--- Requirement ---
Look below for the line that has "int center ;". Set down the lines from there through the line that has "int v = g[i", exactly as written.

--- Material shown ---

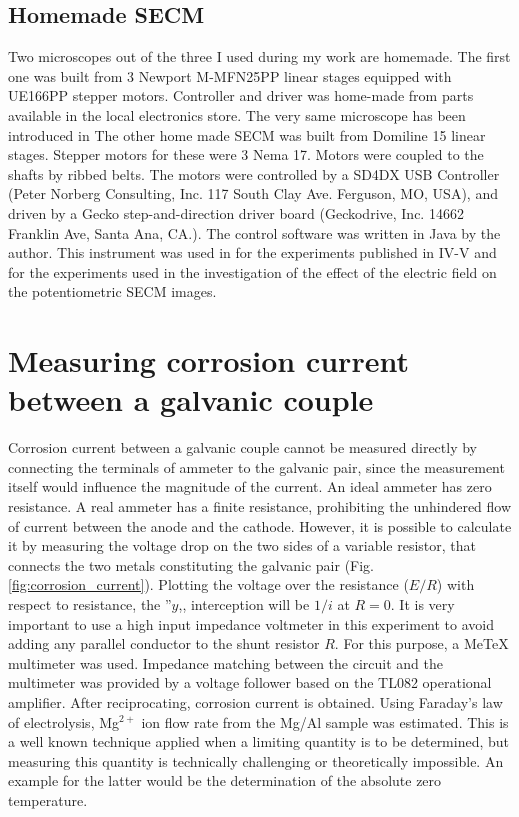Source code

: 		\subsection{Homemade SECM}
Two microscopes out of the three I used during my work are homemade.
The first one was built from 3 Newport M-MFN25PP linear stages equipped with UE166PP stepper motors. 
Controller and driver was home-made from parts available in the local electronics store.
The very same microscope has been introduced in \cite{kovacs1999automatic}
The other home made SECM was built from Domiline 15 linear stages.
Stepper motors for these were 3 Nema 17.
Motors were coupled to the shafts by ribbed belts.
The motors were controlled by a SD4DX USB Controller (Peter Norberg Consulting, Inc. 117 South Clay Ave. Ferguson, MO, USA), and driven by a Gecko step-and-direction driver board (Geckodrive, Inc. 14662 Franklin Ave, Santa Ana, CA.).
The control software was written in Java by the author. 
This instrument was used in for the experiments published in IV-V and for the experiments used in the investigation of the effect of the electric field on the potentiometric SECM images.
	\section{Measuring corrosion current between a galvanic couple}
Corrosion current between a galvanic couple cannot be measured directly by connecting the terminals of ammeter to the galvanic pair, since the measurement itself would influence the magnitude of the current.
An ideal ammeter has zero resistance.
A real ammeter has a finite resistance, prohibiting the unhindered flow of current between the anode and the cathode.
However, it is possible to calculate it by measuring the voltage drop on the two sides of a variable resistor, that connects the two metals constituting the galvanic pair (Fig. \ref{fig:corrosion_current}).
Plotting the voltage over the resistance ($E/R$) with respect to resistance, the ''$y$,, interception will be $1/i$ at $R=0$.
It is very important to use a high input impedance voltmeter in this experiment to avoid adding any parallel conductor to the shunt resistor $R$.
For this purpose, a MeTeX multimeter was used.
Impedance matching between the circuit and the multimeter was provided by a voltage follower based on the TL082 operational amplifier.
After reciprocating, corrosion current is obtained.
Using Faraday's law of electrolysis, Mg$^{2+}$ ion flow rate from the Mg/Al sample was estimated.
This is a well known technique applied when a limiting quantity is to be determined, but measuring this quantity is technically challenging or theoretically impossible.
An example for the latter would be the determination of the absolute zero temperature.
---
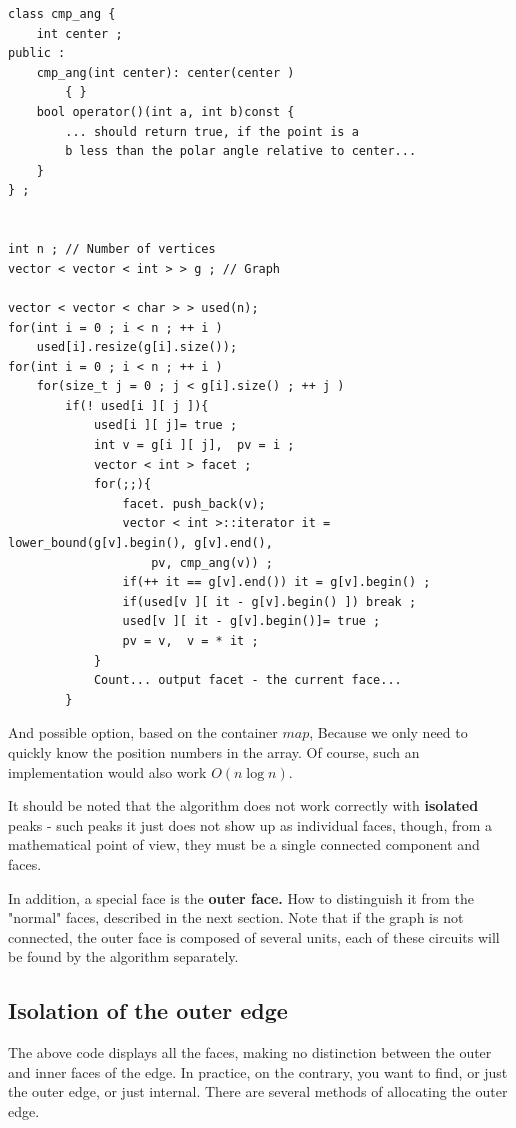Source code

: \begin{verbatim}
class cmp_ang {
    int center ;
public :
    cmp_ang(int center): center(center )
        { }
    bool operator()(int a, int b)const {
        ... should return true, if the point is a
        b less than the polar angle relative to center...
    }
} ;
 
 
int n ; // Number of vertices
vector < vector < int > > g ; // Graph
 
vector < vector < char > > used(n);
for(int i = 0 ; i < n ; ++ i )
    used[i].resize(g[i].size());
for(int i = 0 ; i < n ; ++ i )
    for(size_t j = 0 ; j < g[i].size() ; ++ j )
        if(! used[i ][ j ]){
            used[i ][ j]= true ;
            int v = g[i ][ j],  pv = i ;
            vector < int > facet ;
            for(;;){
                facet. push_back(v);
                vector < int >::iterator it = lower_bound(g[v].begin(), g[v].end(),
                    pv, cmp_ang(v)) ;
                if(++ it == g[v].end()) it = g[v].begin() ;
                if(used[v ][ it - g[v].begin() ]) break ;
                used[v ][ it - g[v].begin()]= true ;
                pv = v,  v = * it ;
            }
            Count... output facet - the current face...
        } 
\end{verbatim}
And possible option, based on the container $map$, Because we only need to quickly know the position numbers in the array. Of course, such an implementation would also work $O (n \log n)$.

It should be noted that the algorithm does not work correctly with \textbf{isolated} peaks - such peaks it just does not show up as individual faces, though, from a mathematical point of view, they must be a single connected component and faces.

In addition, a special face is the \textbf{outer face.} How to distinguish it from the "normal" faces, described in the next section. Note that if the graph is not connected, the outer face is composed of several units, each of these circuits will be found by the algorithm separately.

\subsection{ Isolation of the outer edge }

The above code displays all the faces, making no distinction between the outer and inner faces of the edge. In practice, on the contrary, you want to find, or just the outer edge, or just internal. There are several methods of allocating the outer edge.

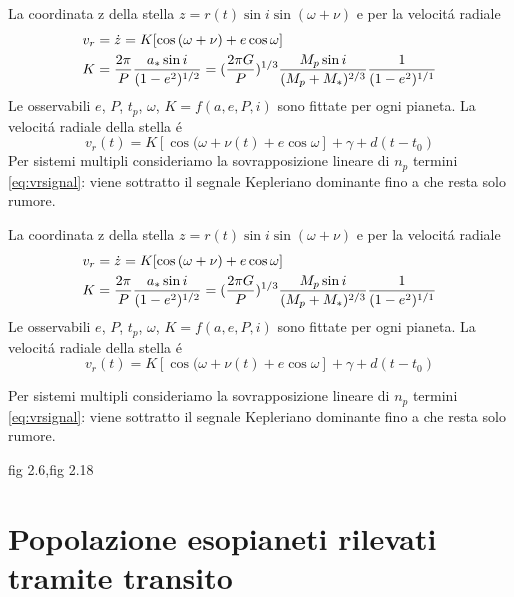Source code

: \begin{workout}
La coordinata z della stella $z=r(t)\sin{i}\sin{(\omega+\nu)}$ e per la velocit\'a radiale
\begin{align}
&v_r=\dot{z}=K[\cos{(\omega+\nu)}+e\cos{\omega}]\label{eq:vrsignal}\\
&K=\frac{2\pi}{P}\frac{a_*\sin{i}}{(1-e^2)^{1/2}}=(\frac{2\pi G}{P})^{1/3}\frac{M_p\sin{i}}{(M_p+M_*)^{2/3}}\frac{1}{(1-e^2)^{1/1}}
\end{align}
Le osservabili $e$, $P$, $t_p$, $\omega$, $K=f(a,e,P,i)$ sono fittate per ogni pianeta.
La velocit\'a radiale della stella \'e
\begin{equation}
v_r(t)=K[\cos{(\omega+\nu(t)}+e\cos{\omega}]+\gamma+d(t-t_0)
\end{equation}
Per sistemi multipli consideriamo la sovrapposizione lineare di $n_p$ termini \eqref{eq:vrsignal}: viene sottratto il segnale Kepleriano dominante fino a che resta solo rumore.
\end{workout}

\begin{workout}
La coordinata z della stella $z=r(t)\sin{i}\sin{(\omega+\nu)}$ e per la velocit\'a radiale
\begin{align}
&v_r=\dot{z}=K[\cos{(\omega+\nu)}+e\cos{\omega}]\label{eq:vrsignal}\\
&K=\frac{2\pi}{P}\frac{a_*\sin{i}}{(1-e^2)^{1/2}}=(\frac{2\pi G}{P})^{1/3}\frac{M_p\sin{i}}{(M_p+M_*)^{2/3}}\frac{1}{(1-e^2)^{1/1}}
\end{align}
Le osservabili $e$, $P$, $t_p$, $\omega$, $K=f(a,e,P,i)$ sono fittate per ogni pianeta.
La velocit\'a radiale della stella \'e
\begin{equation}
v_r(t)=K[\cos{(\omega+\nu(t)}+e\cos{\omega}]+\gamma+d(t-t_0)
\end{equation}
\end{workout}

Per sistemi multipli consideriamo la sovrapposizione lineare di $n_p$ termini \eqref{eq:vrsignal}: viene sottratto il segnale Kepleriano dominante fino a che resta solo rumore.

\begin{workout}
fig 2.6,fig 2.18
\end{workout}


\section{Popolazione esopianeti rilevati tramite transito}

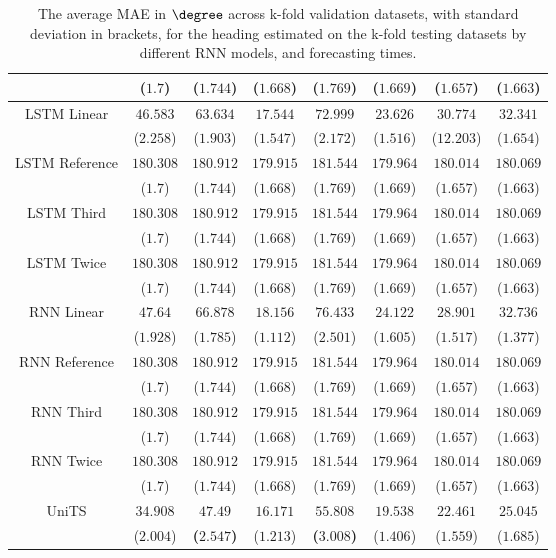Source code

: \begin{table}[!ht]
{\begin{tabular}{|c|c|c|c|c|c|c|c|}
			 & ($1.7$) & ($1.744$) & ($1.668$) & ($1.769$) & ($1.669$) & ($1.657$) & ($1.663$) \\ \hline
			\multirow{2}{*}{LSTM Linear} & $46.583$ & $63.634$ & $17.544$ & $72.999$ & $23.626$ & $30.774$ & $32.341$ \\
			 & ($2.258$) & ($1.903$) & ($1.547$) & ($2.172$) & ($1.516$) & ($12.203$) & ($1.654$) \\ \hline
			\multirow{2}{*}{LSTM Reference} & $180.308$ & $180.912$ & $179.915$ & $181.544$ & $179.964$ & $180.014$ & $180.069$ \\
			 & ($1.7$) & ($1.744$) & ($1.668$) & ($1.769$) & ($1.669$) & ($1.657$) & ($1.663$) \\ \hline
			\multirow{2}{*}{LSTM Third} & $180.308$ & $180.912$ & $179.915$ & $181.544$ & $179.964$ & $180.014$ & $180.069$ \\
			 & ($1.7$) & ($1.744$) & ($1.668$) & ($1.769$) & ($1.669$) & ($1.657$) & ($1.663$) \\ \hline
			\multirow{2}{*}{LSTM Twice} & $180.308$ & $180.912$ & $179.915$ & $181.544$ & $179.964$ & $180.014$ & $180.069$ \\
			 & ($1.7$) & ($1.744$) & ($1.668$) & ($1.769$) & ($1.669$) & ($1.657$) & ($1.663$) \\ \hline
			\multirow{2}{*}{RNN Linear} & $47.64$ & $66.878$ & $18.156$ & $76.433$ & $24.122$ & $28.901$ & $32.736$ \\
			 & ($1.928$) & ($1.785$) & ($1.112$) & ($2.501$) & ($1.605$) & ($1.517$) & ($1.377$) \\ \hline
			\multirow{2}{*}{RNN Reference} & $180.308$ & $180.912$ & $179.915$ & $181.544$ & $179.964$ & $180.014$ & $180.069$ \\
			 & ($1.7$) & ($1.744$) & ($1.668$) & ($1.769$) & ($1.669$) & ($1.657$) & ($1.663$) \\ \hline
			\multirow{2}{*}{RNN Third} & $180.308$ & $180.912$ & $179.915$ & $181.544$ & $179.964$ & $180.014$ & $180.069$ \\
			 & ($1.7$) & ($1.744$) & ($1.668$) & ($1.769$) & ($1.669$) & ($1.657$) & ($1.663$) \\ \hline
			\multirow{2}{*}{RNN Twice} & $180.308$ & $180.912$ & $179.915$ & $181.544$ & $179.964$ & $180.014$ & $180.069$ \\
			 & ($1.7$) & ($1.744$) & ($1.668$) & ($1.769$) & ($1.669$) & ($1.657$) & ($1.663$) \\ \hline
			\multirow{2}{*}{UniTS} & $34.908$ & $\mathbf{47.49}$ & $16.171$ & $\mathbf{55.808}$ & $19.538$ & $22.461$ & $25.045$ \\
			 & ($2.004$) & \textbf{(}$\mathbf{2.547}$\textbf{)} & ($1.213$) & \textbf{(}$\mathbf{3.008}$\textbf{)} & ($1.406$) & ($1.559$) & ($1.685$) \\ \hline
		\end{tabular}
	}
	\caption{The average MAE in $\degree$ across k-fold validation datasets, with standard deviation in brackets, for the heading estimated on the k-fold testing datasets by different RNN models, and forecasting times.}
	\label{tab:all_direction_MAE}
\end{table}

--- Result of the task ---
    int center ;
public :
    cmp_ang(int center): center(center )
        { }
    bool operator()(int a, int b)const {
        ... should return true, if the point is a
        b less than the polar angle relative to center...
    }
} ;
 
 
int n ; // Number of vertices
vector < vector < int > > g ; // Graph
 
vector < vector < char > > used(n);
for(int i = 0 ; i < n ; ++ i )
    used[i].resize(g[i].size());
for(int i = 0 ; i < n ; ++ i )
    for(size_t j = 0 ; j < g[i].size() ; ++ j )
        if(! used[i ][ j ]){
            used[i ][ j]= true ;
            int v = g[i ][ j],  pv = i ;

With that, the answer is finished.